Pendekatan Humanis, Anggota KKB Kodap III Sinak Ikrar Setia kepada NKRI

Pendekatan Humanis, Anggota KKB Kodap III Sinak Ikrar Setia kepada NKRI

Jakarta – Peristiwa langka terjadi saat anggota Kelompok Kriminal Bersenjata (KKB) menyatakan ikrar setia untuk kembali kepada Negara Kesatuan Republik Indonesia (NKRI). Terlepas apakah ada tidaknya motif, ikrar setia kembali ke pangkuan NKRI patut diapresiasi. Terlebih belakangan ini, KKB kerap melakukan aksi meresahkan yang mengganggu suasana keamanan dan ketertiban di Papua.

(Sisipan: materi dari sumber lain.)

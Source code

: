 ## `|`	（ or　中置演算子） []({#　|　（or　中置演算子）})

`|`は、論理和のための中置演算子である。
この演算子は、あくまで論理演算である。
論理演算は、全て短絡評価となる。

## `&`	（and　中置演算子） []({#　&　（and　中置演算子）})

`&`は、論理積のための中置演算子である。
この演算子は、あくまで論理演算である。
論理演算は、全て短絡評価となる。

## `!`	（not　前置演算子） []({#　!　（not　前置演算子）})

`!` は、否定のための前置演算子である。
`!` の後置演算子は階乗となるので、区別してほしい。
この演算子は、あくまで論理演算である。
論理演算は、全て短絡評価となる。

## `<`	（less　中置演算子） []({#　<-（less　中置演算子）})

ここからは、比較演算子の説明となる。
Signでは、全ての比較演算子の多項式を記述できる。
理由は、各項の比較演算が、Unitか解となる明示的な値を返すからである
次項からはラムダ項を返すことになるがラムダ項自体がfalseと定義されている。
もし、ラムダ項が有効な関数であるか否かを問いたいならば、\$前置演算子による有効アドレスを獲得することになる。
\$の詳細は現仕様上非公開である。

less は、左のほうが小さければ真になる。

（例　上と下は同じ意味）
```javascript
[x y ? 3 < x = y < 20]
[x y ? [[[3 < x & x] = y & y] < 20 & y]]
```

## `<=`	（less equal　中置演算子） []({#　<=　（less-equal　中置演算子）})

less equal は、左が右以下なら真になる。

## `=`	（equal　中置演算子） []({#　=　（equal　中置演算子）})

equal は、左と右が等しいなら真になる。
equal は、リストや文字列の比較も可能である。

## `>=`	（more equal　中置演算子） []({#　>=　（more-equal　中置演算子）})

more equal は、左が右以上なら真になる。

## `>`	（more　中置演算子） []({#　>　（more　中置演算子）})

Sebanyak 4 anggota KKB dari Kodap III Sinak secara resmi menyatakan ikrar setia kepada NKRI. Prosesi ikrar setia berlangsung khidmat dilaksanakan pada Rabu (9/7/2025) di halaman Markas Koramil 1717-02/Sinak, Distrik Sinak, Kabupaten Puncak, Papua Tengah.

Eks anggota KKB tersebut merupakan bagian dari kelompok pimpinan Tenius Kulua dan Kalenak Murib. Mereka adalah Enden Tabuni alias Petiago, Erenus Tabuni alias Sembilan, Kilistu Murib, dan Yopi Tabuni.

Dalam momen tersebut, mereka secara terbuka menyatakan kesediaan kembali ke pangkuan NKRI dan meninggalkan jalan kekerasan. Ikrar dibacakan secara langsung dan ditandatangani di hadapan aparat keamanan, pemerintah daerah, tokoh agama, dan tokoh adat setempat.

Kegiatan ini menjadi salah satu bentuk nyata sinergi antara TNI, Polri, pemerintah daerah, dan tokoh masyarakat dalam menciptakan iklim damai dan kondusif di wilayah Papua.

Pendekatan persuasif yang selama ini dikedepankan terbukti efektif menyentuh sisi kemanusiaan kelompok yang berseberangan, sehingga mereka mau kembali dan berkontribusi dalam pembangunan.

Seluruh proses berjalan aman, tertib, dan penuh haru. Para tokoh masyarakat, tokoh agama, dan tokoh adat yang hadir menyambut baik langkah ini dan menyatakan komitmen untuk terus menolak kehadiran KKB di wilayah mereka.

Kepala Operasi Damai Cartenz, Brigjen Pol Faizal Ramadhani, menyampaikan bahwa proses ini adalah hasil dari kerja kolaboratif semua pihak.

“Proses kembali ke pangkuan NKRI ini tidak berdiri sendiri, tapi merupakan buah dari sinergisitas seluruh elemen – aparat keamanan, pemerintah, dan tokoh-tokoh lokal. Kami percaya bahwa Papua yang aman dan sejahtera bisa diwujudkan melalui pendekatan yang menyentuh hati,” ujar Faizal dalam keterangan tertulis yang diterima Redaksi, Rabu malam (9/7/2025).

Menurut Kasatgas Humas Damai Cartenz, Kombes Pol. Yusuf Sutejo, pihaknya selalu mengedepankan pendekatan humanis dan dialog terbuka dapat membuka jalan bagi perdamaian yang berkelanjutan di Papua.

“Kami mengajak semua pihak untuk terus mendukung proses ini agar tercipta kondisi yang aman, nyaman, dan mendukung pembangunan bagi masyarakat Papua,” kata yusuf.

Pernyataan ikrar kesetiaan ini diharapkan menjadi titik balik bagi kelompok lain untuk turut serta dalam upaya damai dan meninggalkan aksi-aksi yang mengganggu stabilitas. Pemerintah menegaskan bahwa ruang rekonsiliasi dan pembangunan terbuka luas bagi siapa saja yang ingin kembali dan bersama-sama membangun Papua dalam bingkai NKRI yang damai, sejuk, dan bermartabat.